Il fait froid. Une légère brise se lève et fait se balancer une branche, ce qui attire notre regard vers elle. On voit les légères boursouflures de ce qui sera bourgeon puis feuille. A ce moment-là, à cet instant-là, on remarque cela : sur cette branche, un frémissement du Printemps qu’on aime tant. On sourit. Etty Hillsum qu’on avait emmenée avec soi dans son cœur se fait encore plus présente et on se tourne vers celui avec qui on a parlé longtemps tout à l’heure de Charlotte Delbo et qui nous a lu des poèmes de poètes fauchés eux aussi par la barbarie. Il ne connait pas Etty Hillsum, alors on lui en parle.
« Mes enfants, je suis pleine de bonheur et de gratitude, je trouve la vie si belle et si riche de sens. Mais oui, belle et riche de sens, au moment même où je me tiens au chevet de mon ami mort et où je me prépare à être déportée d’un jour à l’autre vers des régions inconnues ».
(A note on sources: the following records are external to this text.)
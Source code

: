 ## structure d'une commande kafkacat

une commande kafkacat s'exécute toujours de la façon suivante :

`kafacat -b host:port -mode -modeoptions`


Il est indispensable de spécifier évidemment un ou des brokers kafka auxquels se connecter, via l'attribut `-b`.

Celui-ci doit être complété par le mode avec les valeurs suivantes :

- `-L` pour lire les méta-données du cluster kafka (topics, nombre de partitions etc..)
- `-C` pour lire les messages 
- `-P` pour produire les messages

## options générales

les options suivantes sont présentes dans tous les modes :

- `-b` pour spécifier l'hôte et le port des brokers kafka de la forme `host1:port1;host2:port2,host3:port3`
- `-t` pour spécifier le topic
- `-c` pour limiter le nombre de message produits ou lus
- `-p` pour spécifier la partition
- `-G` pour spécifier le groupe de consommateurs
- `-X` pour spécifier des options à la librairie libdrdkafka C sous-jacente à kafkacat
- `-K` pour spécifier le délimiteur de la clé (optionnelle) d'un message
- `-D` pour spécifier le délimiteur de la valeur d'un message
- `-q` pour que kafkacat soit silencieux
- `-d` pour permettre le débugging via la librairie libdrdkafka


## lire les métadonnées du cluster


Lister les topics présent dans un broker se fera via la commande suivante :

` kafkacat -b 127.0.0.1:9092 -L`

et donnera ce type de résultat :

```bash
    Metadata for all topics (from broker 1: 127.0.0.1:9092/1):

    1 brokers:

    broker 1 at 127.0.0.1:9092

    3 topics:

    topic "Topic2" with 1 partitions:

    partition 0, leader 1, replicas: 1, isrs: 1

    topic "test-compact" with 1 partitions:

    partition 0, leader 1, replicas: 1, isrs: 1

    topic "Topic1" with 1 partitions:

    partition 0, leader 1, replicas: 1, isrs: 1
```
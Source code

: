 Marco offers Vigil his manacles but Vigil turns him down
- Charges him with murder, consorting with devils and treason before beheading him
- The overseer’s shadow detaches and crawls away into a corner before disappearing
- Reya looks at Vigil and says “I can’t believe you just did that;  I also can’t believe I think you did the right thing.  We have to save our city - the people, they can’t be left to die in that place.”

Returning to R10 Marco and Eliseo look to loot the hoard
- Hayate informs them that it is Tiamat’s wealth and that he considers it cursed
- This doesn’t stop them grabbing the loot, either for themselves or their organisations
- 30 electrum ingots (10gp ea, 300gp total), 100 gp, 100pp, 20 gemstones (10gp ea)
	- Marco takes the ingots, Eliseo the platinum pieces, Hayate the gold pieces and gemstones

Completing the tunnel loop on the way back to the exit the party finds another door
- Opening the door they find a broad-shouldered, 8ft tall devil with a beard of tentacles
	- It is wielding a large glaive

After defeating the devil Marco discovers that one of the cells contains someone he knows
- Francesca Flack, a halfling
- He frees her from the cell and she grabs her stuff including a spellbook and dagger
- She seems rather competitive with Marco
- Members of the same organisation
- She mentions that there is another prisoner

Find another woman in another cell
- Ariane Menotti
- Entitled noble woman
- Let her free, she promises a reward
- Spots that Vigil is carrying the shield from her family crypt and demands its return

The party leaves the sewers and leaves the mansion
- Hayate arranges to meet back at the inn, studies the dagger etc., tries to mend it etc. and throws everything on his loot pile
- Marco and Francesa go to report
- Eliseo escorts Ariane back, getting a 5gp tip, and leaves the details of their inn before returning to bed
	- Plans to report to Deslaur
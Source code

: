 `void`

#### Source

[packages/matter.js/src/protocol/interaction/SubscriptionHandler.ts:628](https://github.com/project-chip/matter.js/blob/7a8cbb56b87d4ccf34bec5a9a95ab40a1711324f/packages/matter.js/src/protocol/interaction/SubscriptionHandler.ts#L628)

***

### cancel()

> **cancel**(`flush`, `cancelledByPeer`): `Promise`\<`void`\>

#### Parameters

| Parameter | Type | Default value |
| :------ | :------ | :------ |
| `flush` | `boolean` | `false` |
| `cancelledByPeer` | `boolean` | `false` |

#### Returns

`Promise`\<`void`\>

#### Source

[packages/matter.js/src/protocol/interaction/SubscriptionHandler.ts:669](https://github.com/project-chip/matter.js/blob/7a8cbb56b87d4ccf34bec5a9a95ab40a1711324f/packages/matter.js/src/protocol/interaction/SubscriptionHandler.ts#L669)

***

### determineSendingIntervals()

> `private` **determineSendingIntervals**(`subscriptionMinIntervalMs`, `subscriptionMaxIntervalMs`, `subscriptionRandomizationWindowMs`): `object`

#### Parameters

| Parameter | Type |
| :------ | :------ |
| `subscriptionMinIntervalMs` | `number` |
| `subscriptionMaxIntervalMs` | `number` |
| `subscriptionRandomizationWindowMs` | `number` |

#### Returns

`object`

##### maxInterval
« Je ne me déroberai à aucun des orages qui fondront sur moi dans cette vie, je soutiendrai le choc avec le meilleur de mes forces. Mais donnez-moi de temps à autre un cours instant de paix. Et je n’irai pas croire, dans un mon innocence, que la paix qui descendra sur moi est éternelle, j’accepterai l’inquiétude et le combat qui suivront. J’aime à m’attarder dans la chaleur et la sécurité, mais je ne me révolterai pas lorsqu’il faudra affronter le froid, pourvu que vous me guidiez par la main. Je vous suivrai partout et je tâcherai de ne pas avoir peur. Où que je sois j’essaierai d’irradier un peu d’amour, de ce véritable amour du prochain qui est en moi. Je ne veux rien être de spécial. Je veux seulement tenter de devenir celle qui est déjà en moi, mais cherche encore son plein épanouissement ».
Le silence reprend. On repart. Après trois pas que la neige alourdit et ralentit, on ramasse une feuille morte qu’on glisse dans le carnet qu’une amie nous a offert à Noël et dans lequel on avait recopié ces mots d’Etty Hillsum.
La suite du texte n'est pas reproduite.